Stored data entries
****************************************
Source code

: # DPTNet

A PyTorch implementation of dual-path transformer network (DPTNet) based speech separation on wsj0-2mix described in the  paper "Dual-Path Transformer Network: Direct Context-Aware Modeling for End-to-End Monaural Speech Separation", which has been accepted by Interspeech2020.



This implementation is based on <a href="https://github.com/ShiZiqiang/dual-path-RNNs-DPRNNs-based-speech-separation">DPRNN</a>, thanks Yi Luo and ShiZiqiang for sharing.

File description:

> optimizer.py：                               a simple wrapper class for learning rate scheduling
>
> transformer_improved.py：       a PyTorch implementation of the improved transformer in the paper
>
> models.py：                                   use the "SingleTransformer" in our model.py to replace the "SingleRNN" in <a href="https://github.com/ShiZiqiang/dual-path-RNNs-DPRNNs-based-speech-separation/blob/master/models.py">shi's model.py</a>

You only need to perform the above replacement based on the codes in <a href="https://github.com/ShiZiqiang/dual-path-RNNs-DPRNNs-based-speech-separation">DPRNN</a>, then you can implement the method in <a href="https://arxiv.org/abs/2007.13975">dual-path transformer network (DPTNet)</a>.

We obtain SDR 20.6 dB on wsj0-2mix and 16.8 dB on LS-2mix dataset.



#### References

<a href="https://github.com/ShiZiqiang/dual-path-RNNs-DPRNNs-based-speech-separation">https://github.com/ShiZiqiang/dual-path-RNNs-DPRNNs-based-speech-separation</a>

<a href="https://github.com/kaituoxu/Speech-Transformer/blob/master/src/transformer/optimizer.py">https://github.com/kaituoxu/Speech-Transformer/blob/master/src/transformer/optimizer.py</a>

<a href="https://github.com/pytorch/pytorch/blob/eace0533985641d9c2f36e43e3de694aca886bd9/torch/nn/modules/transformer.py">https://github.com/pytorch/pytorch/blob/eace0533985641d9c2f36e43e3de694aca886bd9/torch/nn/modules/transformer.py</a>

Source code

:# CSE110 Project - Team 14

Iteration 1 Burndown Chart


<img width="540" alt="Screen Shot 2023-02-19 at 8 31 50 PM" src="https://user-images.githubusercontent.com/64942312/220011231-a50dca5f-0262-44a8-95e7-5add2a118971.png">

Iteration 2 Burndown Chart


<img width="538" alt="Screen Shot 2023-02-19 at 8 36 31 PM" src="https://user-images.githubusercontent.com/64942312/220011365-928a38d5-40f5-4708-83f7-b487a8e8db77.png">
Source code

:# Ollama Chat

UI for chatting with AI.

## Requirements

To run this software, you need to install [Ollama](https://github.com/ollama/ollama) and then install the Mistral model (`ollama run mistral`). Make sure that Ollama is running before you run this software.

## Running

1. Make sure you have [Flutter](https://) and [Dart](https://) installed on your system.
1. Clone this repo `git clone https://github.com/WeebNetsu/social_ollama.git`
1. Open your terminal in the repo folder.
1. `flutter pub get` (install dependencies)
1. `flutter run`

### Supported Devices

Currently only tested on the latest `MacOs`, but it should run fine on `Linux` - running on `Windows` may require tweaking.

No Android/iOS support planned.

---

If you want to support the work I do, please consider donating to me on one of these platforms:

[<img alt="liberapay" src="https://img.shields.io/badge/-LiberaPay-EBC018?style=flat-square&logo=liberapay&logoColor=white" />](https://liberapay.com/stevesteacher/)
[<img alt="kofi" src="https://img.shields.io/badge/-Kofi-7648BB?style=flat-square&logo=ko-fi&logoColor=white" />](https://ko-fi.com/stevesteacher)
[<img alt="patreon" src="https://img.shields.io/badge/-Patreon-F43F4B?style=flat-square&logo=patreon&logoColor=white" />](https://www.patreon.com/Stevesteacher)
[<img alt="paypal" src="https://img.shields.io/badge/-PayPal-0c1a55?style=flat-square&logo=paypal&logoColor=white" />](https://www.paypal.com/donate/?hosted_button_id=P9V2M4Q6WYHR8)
****************************************
Your answer should repeat every entry exactly.

Source code

: # DPTNet

A PyTorch implementation of dual-path transformer network (DPTNet) based speech separation on wsj0-2mix described in the  paper "Dual-Path Transformer Network: Direct Context-Aware Modeling for End-to-End Monaural Speech Separation", which has been accepted by Interspeech2020.



This implementation is based on <a href="https://github.com/ShiZiqiang/dual-path-RNNs-DPRNNs-based-speech-separation">DPRNN</a>, thanks Yi Luo and ShiZiqiang for sharing.

File description:

> optimizer.py：                               a simple wrapper class for learning rate scheduling
>
> transformer_improved.py：       a PyTorch implementation of the improved transformer in the paper
>
> models.py：                                   use the "SingleTransformer" in our model.py to replace the "SingleRNN" in <a href="https://github.com/ShiZiqiang/dual-path-RNNs-DPRNNs-based-speech-separation/blob/master/models.py">shi's model.py</a>

You only need to perform the above replacement based on the codes in <a href="https://github.com/ShiZiqiang/dual-path-RNNs-DPRNNs-based-speech-separation">DPRNN</a>, then you can implement the method in <a href="https://arxiv.org/abs/2007.13975">dual-path transformer network (DPTNet)</a>.

We obtain SDR 20.6 dB on wsj0-2mix and 16.8 dB on LS-2mix dataset.



#### References

<a href="https://github.com/ShiZiqiang/dual-path-RNNs-DPRNNs-based-speech-separation">https://github.com/ShiZiqiang/dual-path-RNNs-DPRNNs-based-speech-separation</a>

<a href="https://github.com/kaituoxu/Speech-Transformer/blob/master/src/transformer/optimizer.py">https://github.com/kaituoxu/Speech-Transformer/blob/master/src/transformer/optimizer.py</a>

<a href="https://github.com/pytorch/pytorch/blob/eace0533985641d9c2f36e43e3de694aca886bd9/torch/nn/modules/transformer.py">https://github.com/pytorch/pytorch/blob/eace0533985641d9c2f36e43e3de694aca886bd9/torch/nn/modules/transformer.py</a>

Source code

:# CSE110 Project - Team 14

Iteration 1 Burndown Chart


<img width="540" alt="Screen Shot 2023-02-19 at 8 31 50 PM" src="https://user-images.githubusercontent.com/64942312/220011231-a50dca5f-0262-44a8-95e7-5add2a118971.png">

Iteration 2 Burndown Chart


<img width="538" alt="Screen Shot 2023-02-19 at 8 36 31 PM" src="https://user-images.githubusercontent.com/64942312/220011365-928a38d5-40f5-4708-83f7-b487a8e8db77.png">
Source code

:# Ollama Chat

UI for chatting with AI.

## Requirements

To run this software, you need to install [Ollama](https://github.com/ollama/ollama) and then install the Mistral model (`ollama run mistral`). Make sure that Ollama is running before you run this software.

## Running

1. Make sure you have [Flutter](https://) and [Dart](https://) installed on your system.
1. Clone this repo `git clone https://github.com/WeebNetsu/social_ollama.git`
1. Open your terminal in the repo folder.
1. `flutter pub get` (install dependencies)
1. `flutter run`

### Supported Devices

Currently only tested on the latest `MacOs`, but it should run fine on `Linux` - running on `Windows` may require tweaking.

No Android/iOS support planned.

---

If you want to support the work I do, please consider donating to me on one of these platforms:

[<img alt="liberapay" src="https://img.shields.io/badge/-LiberaPay-EBC018?style=flat-square&logo=liberapay&logoColor=white" />](https://liberapay.com/stevesteacher/)
[<img alt="kofi" src="https://img.shields.io/badge/-Kofi-7648BB?style=flat-square&logo=ko-fi&logoColor=white" />](https://ko-fi.com/stevesteacher)
[<img alt="patreon" src="https://img.shields.io/badge/-Patreon-F43F4B?style=flat-square&logo=patreon&logoColor=white" />](https://www.patreon.com/Stevesteacher)
[<img alt="paypal" src="https://img.shields.io/badge/-PayPal-0c1a55?style=flat-square&logo=paypal&logoColor=white" />](https://www.paypal.com/donate/?hosted_button_id=P9V2M4Q6WYHR8)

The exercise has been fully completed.